Umweltrecht für eine nachhaltige Welt
Umweltschutz mit Justitias Hilfe
ClientEarth, Europas erste gemeinnützige Kanzlei für Umweltrecht, will nichts Geringeres als den Umgang der Welt mit dem Thema Nachhaltigkeit verändern.

Wenn Sie Umweltschützer James Thornton fragen, was es braucht, um den Planeten zu schützen, wird er Ihnen sagen: „Mehr Anwälte.“ Das ist sicher nicht die Antwort, an die die meisten Menschen denken würden. Allerdings denkt Thornton auch nicht wie die meisten Menschen.
Der bedächtig sprechende Amerikaner – und buddhistische Zen-Priester – ist der personifizierte Schrecken aller Umweltsünder. Mit ClientEarth, einer gemeinnützigen Umweltrechtsorganisation, die er 2001 nach seinem Umzug von den USA nach London gründete, hat er bereits eine beachtliche Reihe gerichtlicher Erfolge gegen Regierungen und Unternehmen in ganz Europa verbuchen können.
Die von ihm errungenen Urteile haben den Umgang mit den Themen Umweltverschmutzung und Umweltschutz auf dem Kontinent verändert, sie tragen zur Erhaltung der Luftqualität, Fischbestände und Wälder bei und erleichtern es Privatpersonen gleichzeitig, in Umweltfragen gerichtlich gegen Behörden und grosse Unternehmen vorzugehen.

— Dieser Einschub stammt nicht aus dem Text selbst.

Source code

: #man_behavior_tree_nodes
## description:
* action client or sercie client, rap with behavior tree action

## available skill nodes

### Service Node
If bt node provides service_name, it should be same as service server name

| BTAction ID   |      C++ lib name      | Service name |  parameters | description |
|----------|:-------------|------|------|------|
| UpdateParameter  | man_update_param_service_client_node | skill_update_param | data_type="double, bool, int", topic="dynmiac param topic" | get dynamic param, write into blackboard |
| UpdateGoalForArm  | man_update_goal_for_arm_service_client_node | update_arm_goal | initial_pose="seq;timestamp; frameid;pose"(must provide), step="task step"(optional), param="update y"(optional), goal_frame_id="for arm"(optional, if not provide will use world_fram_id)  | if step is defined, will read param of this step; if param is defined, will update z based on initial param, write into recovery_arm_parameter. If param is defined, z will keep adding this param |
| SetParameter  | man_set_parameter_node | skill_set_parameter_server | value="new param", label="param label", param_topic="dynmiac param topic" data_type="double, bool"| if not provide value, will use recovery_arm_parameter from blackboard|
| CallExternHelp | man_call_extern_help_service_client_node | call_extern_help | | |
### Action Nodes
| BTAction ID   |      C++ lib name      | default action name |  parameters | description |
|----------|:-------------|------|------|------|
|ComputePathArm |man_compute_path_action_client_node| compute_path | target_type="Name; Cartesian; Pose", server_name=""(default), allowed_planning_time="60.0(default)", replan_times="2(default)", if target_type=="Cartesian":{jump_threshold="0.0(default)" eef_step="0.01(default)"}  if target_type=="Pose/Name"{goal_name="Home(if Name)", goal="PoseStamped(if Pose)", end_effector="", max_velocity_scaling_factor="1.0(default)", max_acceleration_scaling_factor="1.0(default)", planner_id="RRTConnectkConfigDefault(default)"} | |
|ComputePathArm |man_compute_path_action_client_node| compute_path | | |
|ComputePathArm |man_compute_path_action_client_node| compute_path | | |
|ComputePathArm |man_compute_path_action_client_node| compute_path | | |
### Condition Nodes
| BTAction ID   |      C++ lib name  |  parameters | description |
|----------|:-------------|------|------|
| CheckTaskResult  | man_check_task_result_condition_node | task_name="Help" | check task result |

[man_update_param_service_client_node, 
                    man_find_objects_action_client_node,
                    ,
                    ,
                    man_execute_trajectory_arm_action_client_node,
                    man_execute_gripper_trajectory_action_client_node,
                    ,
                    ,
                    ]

„Das Gesetz hat enorme Macht, und diese Macht effektiv zu nutzen, kann für die Umwelt einen grossen Unterschied bedeuten“, erklärt er. „Das Gesetz hilft uns dabei, Regierungen und Unternehmen dazu zu bringen, das Richtige zu tun.“
Ein Sieg für sauberere Luft
Zu Thorntons grössten Leistungen zählt sein letzter gerichtlicher Triumph – die Erringung einer Reihe von Urteilen des High Courts, die die britische Regierung zwingen, ihre Pläne zur Bekämpfung der Luftverschmutzung zu überarbeiten.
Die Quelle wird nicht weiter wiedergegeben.